それほど期待もしていなかった映画に、思い切りほんのりと感動させてもらった。なんか、映画を見ていてよかったなぁという瞬間を味わいました。
北乃きい、岡田瑛二主演の「ヨコハマ物語」
物語の展開がとってもいいのです。これといったカメラがすごいとか、映像が美しいとかではない普通の映画かもしれないのですが、奥田瑛二扮する田辺良典の物語に始まって、一端は周辺の女性の物語でどんどん本編が展開、そして最後の最後でもう一度田辺の物語に収束して終わる。この流れがとにかくハートフル。ほっとする暗転ラストシーンに、いつの間にか胸が暖かくなって劇場をでました。

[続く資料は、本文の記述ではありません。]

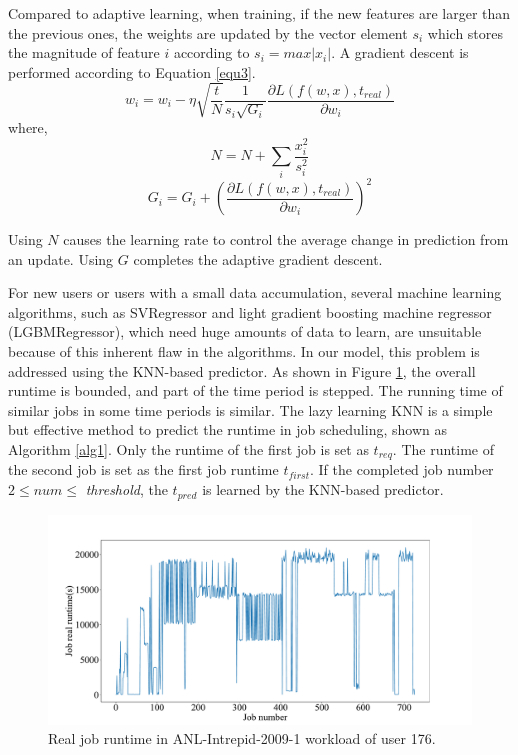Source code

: \documentclass[a4paper,fleqn]{cas-sc}
\begin{document}
Compared to adaptive learning, when training, if the new features are larger than the previous ones, the weights are updated by the vector element $s_i$ which stores the magnitude of feature $i$ according to $s_i=max\left|x_i\right|$. A gradient descent is performed according to Equation \ref{equ3}.
\begin{equation} \label{equ3}
w_i=w_i-\eta\sqrt{\frac{t}{N}}\frac{1}{s_i\sqrt{G_i}}\frac{\partial{L\left (f\left(w,x\right),t_{real}\right)}}{\partial{w_i}}
\end{equation}
where,
\begin{equation}
N=N+\sum_{i}\frac{x_i^2}{s_i^2}
\end{equation}
\begin{equation}
G_i=G_i+\left(\frac{\partial{L\left (f\left(w,x\right),t_{real}\right)}}{\partial{w_i}}\right)^2
\end{equation}

Using $N$ causes the learning rate to control the average change in prediction from an update. Using $G$ completes the adaptive gradient descent.

For new users or users with a small data accumulation, several machine learning algorithms, such as SVRegressor and light gradient boosting machine regressor (LGBMRegressor), which need huge amounts of data to learn, are unsuitable because of this inherent flaw in the algorithms. In our model, this problem is addressed using the KNN-based predictor. As shown in Figure \ref{FIG:3}, the overall runtime is bounded, and part of the time period is stepped. The running time of similar jobs in some time periods is similar. The lazy learning KNN is a simple but effective method to predict the runtime in job scheduling, shown as Algorithm \ref{alg1}. Only the runtime of the first job is set as $t_{req}$. The runtime of the second job is set as the first job runtime $t_{first}$. If the completed job number $2\leq num \le$  \textit{threshold}, the $t_{pred}$ is learned by the KNN-based predictor. 
\begin{figure}
	\centering
	\includegraphics[scale=.30]{figs/Fig3.pdf}
	\caption{Real job runtime in ANL-Intrepid-2009-1 workload of user 176.}
	\label{FIG:3}
\end{figure}
\end{document}
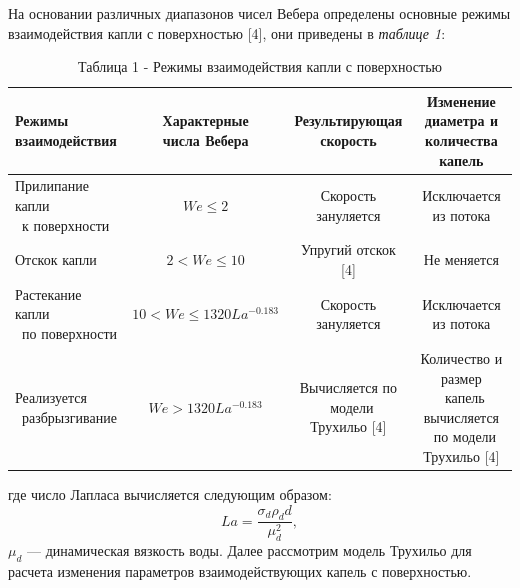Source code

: На основании различных диапазонов чисел Вебера определены основные режимы взаимодействия капли с поверхностью [4], они приведены в \textit{таблице 1}:

\begin{table}[H]
    \caption*{Таблица 1 - Режимы взаимодействия капли с поверхностью}
    \small
	\centering
	\begin{tabular}{|l|c|c|c|}
		\hline
		\makecell{\textbf{Режимы}\\\textbf{взаимодействия}} &
		\makecell{\textbf{Характерные}\\\textbf{числа Вебера}} &
		\makecell{\textbf{Результирующая}\\\textbf{скорость}} &
		\makecell{\textbf{Изменение диаметра и}\\\textbf{количества капель}} \\
		\hline
		\makecell{Прилипание капли \\\ к поверхности} & $We \leq 2$ & Скорость зануляется & Исключается из потока \\
		\hline
		Отскок капли & $2 < We \leq 10$ & Упругий отскок [4] & Не меняется \\
		\hline
		\makecell{Растекание капли \\\ по поверхности} & $10 < We \leq 1320La^{-0.183}$ & Скорость зануляется & Исключается из потока \\
		\hline
		\makecell{Реализуется \\\ разбрызгивание} & $We > 1320La^{-0.183}$ & \makecell{Вычисляется по \\\ модели Трухильо [4]} & \makecell{Количество и размер \\\ капель вычисляется \\\ по модели Трухильо [4]} \\
		\hline
	\end{tabular}
\end{table}
где число Лапласа вычисляется следующим образом:
\begin{equation}
	La = \frac{\sigma_d \rho_d d}{\mu_d^2},
\end{equation}
$\mu_d$ --- динамическая вязкость воды. Далее рассмотрим модель Трухильо для расчета изменения параметров взаимодействующих капель с поверхностью.
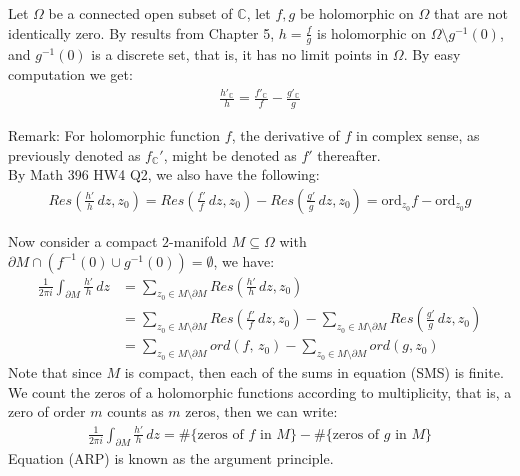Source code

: \documentclass[15pt]{book}
\theoremstyle{break}
\theoremstyle{break}
\newcommand{\Complex}{\mathbb{C}}
\newcommand{\remark}{\color{blue}Remark: \color{black}}
\begin{document}
Let $\Omega$ be a connected open subset of $\Complex$, let $f,g$ be holomorphic on $\Omega$ that are not identically zero. By results from Chapter 5, $h = \frac{f}{g}$ is holomorphic on $\Omega \setminus g^{-1}(0)$, and $g^{-1}(0)$ is a discrete set, that is, it has no limit points in $\Omega$. By easy computation we get:
\begin{align*}
\frac{h'_{\Complex}}{h} = \frac{f'_{\Complex}}{f} -\frac{g'_{\Complex}}{g}
\end{align*}

\remark For holomorphic function $f$, the derivative of $f$ in complex sense, as previously denoted as $f_{\Complex}'$, might be denoted as $f'$ thereafter.\\

By Math 396 HW4 Q2, we also have the following:
\begin{align*}
Res\left(\frac{h'}{h}\, dz, z_0\right) = Res\left(\frac{f'}{f}\, dz, z_0\right) - Res\left(\frac{g'}{g}\, dz, z_0\right)= \text{ord}_{z_0}f - \text{ord}_{z_0}g
\end{align*}

Now consider a compact $2$-manifold $M\subseteq \Omega$ with $\partial M \cap (f^{-1}(0) \cup g^{-1}(0)) = \emptyset$, we have:
\begin{align*}
\frac{1}{2\pi i}\int_{\partial M}\frac{h'}{h}\, dz &= \sum_{z_0 \in M\setminus \partial M} Res\left(\frac{h'}{h}\, dz, z_0\right) \\
&= \sum_{z_0 \in M\setminus \partial M} Res\left(\frac{f'}{f}\, dz, z_0\right)  - \sum_{z_0 \in M\setminus \partial M} Res\left(\frac{g'}{g}\, dz, z_0\right) \\
&= \sum_{z_0 \in M\setminus \partial M} ord(f,\, z_0) - \sum_{z_0 \in M\setminus \partial M} ord(g,z_0) \tag{SMS}
\end{align*}
Note that since $M$ is compact, then each of the sums in equation (SMS) is finite. We count the zeros of a holomorphic functions according to multiplicity, that is, a zero of order $m$ counts as $m$ zeros, then we can write:
\begin{align*}
\frac{1}{2\pi i}\int_{\partial M}\frac{h'}{h}\, dz = \#\{\text{zeros of }f \text{ in }M\} - \#\{\text{zeros of }g \text{ in }M\} \tag{ARP}
\end{align*}
Equation (ARP) is known as the argument principle. \\
\end{document}
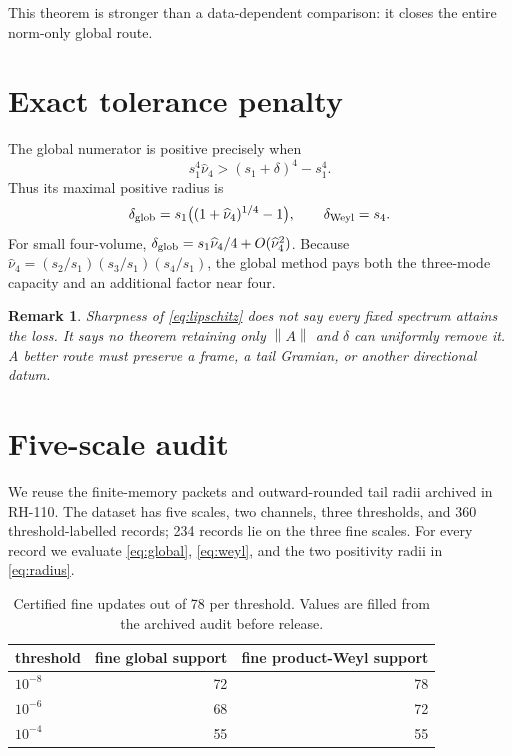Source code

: \documentclass[11pt]{article}
\newtheorem{remark}[theorem]{Remark}
\newcommand{\norm}[1]{\left\lVert#1\right\rVert}
\begin{document}
This theorem is stronger than a data-dependent comparison: it closes the
entire norm-only global route.

\section{Exact tolerance penalty}
The global numerator is positive precisely when
\[
 s_1^4\widehat\nu_4>(s_1+\delta)^4-s_1^4.
\]
Thus its maximal positive radius is
\begin{equation}\label{eq:radius}
 \delta_{\rm glob}=s_1\bigl((1+\widehat\nu_4)^{1/4}-1\bigr),
 \qquad \delta_{\rm Weyl}=s_4.
\end{equation}
For small four-volume,
$\delta_{\rm glob}=s_1\widehat\nu_4/4+O(\widehat\nu_4^2)$.
Because $\widehat\nu_4=(s_2/s_1)(s_3/s_1)(s_4/s_1)$, the global method
pays both the three-mode capacity and an additional factor near four.

\begin{remark}
Sharpness of \eqref{eq:lipschitz} does not say every fixed spectrum attains
the loss.  It says no theorem retaining only $\norm A$ and $\delta$ can
uniformly remove it.  A better route must preserve a frame, a tail Gramian,
or another directional datum.
\end{remark}

\section{Five-scale audit}
We reuse the finite-memory packets and outward-rounded tail radii archived in
RH-110.  The dataset has five scales, two channels, three thresholds, and
360 threshold-labelled records; 234 records lie on the three fine scales.
For every record we evaluate \eqref{eq:global}, \eqref{eq:weyl}, and the two
positivity radii in \eqref{eq:radius}.

\begin{table}[h]
\centering
\begin{tabular}{lrr}
\toprule
threshold & fine global support & fine product-Weyl support\\
\midrule
$10^{-8}$ & 72 & 78\\
$10^{-6}$ & 68 & 72\\
$10^{-4}$ & 55 & 55\\
\bottomrule
\end{tabular}
\caption{Certified fine updates out of 78 per threshold.  Values are filled
from the archived audit before release.}
\end{table}
\end{document}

サッカー場の芝生のグリーンキーパーである田辺が定年退職する日に映画が始まります。みんなに見送られて家に帰ってみると、妻が死んでいる。暗転タイトル。そして四十九日。
公園でぼんやりと路上ライブを見る七海。墓参りする田辺、帰り際、墓の前で悪態をつく七海を見つけた田辺が声をかけた直後、七海は倒れてしまう。
田辺の家で食事をとり、しばらく田辺の家に住むことになる七海。こうして奇妙な同居生活がこの映画の本編となる。
七海が外で関わった女性たちが、次々と田辺のシェアハウスにすむようになり、それぞれの女性のそれぞれの人生が、一つ屋根の下に暮らすことで未来へと一歩づつ踏み出していく物語が本当にいいのです。
大学院まででたエリートながら、今の会社で営業成績が伸びずに悩む女性、未婚の母で子供を必死で育てる女性などなどが、七海の前向きな気力と、家族のような人々との交流で、一歩先へ進んでいく。その合間合間に挿入される田辺の亡き妻の思いでのシーンが、これもまたしつこくなくて、程良い暖かさを画面に生み出す。
やがて、七海も、目指した音楽プロデュースがうまくいきはじめ、それぞれの人生が動き出す。しかし、それでも田辺の家を家として帰るべきところに選んでもどってくる。
そして、田辺は粗大ゴミの日に、これまでの思い出を出すのだが、なんとそこにあったサーフィンボードは、退職の日に妻がプレゼントのために買っていたもので、妻からの最後の手紙が見つかる。
いったん散りかけた物語がここで、再度収束し、それぞれの人物の希望を予感させて映画が終わる。たわいのないゆるい映画かもしれませんが、元気がわいてくるような気がする一本で、とっても良かったです。